Anyone with any kind of online presence has probably seen some of the controversy that the new Ghostbusters has been embroiled in since it was first announced. Hundreds of thousands of people (mostly men) have come out of the woodwork in order to tell everyone and anyone that their childhoods have been ruined by a film they haven't yet seen, a lot of whom are making that overblown, meaningless statement based solely on the fact that the new Ghostbusters are - gasp - women. This is, of course, a huge insult to the original Ghostbusters, a film that only works thanks to the fact that the protagonists all have dicks.
Joking aside, the backlash aimed at the new Ghostbusters has been both incredibly vicious and far larger than anyone could have expected. Its first trailer quickly became one of the most disliked videos in the history of YouTube; comment sections all over the net turned into ideological battlegrounds; director Paul Feig has been on the receiving end of months worth of harassment. Ghostbusters is just the latest thing to shine a light onto an ugly, regressive side of the Internet, but when all is said and done? It's still just a movie, and an OK one at that.
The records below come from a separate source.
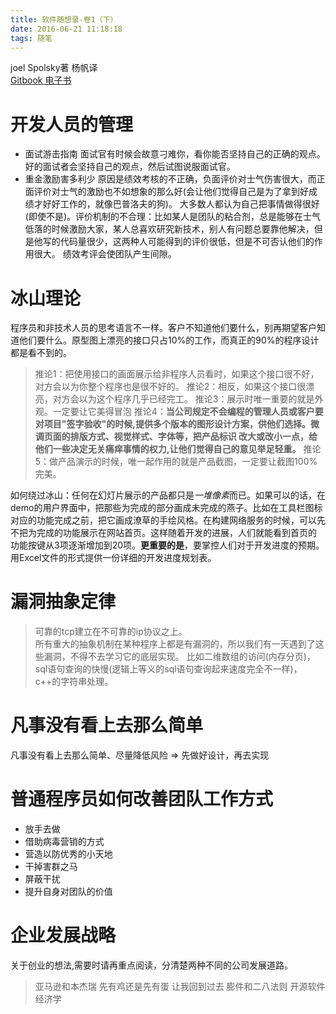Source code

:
 ```yaml
---
title: 软件随想录-卷1（下） 
date: 2016-06-21 11:18:18
tags: 随笔
---
```

joel Spolsky著  杨帆译   
[Gitbook 电子书](https://wizardforcel.gitbooks.io/joel-on-software/content/index.html  "软件随想录")

# 开发人员的管理 
* 面试游击指南
面试官有时候会故意刁难你，看你能否坚持自己的正确的观点。好的面试者会坚持自己的观点，然后试图说服面试官。
* 重金激励害多利少
原因是绩效考核的不正确，负面评价对士气伤害很大，而正面评价对士气的激励也不如想象的那么好(会让他们觉得自己是为了拿到好成绩才好好工作的，就像巴普洛夫的狗)。
大多数人都认为自己把事情做得很好(即使不是)。评价机制的不合理：比如某人是团队的粘合剂，总是能够在士气低落的时候激励大家，某人总喜欢研究新技术，别人有问题总要靠他解决，但是他写的代码量很少，这两种人可能得到的评价很低，但是不可否认他们的作用很大。
绩效考评会使团队产生间隙。

<!-- more -->

# 冰山理论 
程序员和非技术人员的思考语言不一样。客户不知道他们要什么，别再期望客户知道他们要什么。原型图上漂亮的接口只占10%的工作，而真正的90%的程序设计都是看不到的。
>推论1：把使用接口的画面展示给非程序人员看时，如果这个接口很不好，对方会以为你整个程序也是很不好的。
推论2：相反，如果这个接口很漂亮，对方会以为这个程序几乎已经完工。
推论3：展示时唯一重要的就是外观。一定要让它美得冒泡
推论4：**当公司规定不会编程的管理人员或客户要对项目"签字验收"的时候,提供多个版本的图形设计方案，供他们选择。微调页面的排版方式、视觉样式、字体等，把产品标识
改大或改小一点，给他们一些决定无关痛痒事情的权力,让他们觉得自己的意见举足轻重。**
推论5：做产品演示的时候，唯一起作用的就是产品截图，一定要让截图100%完美。

如何绕过冰山：任何在幻灯片展示的产品都只是*一堆像素*而已。如果可以的话，在demo的用户界面中，把那些为完成的部分画成未完成的燕子。比如在工具栏图标
对应的功能完成之前，把它画成潦草的手绘风格。在构建网络服务的时候，可以先不把为完成的功能展示在网站首页。这样随着开发的进展，人们就能看到首页的
功能按键从3项逐渐增加到20项。**更重要的是**，要掌控人们对于开发进度的预期。用Excel文件的形式提供一份详细的开发进度规划表。

# 漏洞抽象定律
>可靠的tcp建立在不可靠的ip协议之上。   
所有重大的抽象机制在某种程序上都是有漏洞的，所以我们有一天遇到了这些漏洞，不得不去学习它的底层实现。 
比如二维数组的访问(内存分页)，sql语句查询的快慢(逻辑上等义的sql语句查询起来速度完全不一样)，c++的字符串处理。

# 凡事没有看上去那么简单
凡事没有看上去那么简单、尽量降低风险 => 先做好设计，再去实现

# 普通程序员如何改善团队工作方式
* 放手去做
* 借助病毒营销的方式
* 营造以防优秀的小天地
* 干掉害群之马
* 屏蔽干扰 
* 提升自身对团队的价值


# 企业发展战略
关于创业的想法,需要时请再重点阅读，分清楚两种不同的公司发展道路。
>亚马逊和本杰瑞
先有鸡还是先有蛋
让我回到过去
膨件和二八法则
开源软件经济学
We follow Erin Gilbert, a professor at Columbia University who loses her job after a book about the existence of ghosts is published under her name without her permission by Abby Yates, an ex-friend who helped write it. After Abby agrees to recall the book, the two quickly make up when asked to investigate a local haunted mansion, which leads to them (along with Abby's colleague Jillian Holtzmann and local transit worker Patty Tolan) setting up shop in order to prove the existence of ghosts by capturing them.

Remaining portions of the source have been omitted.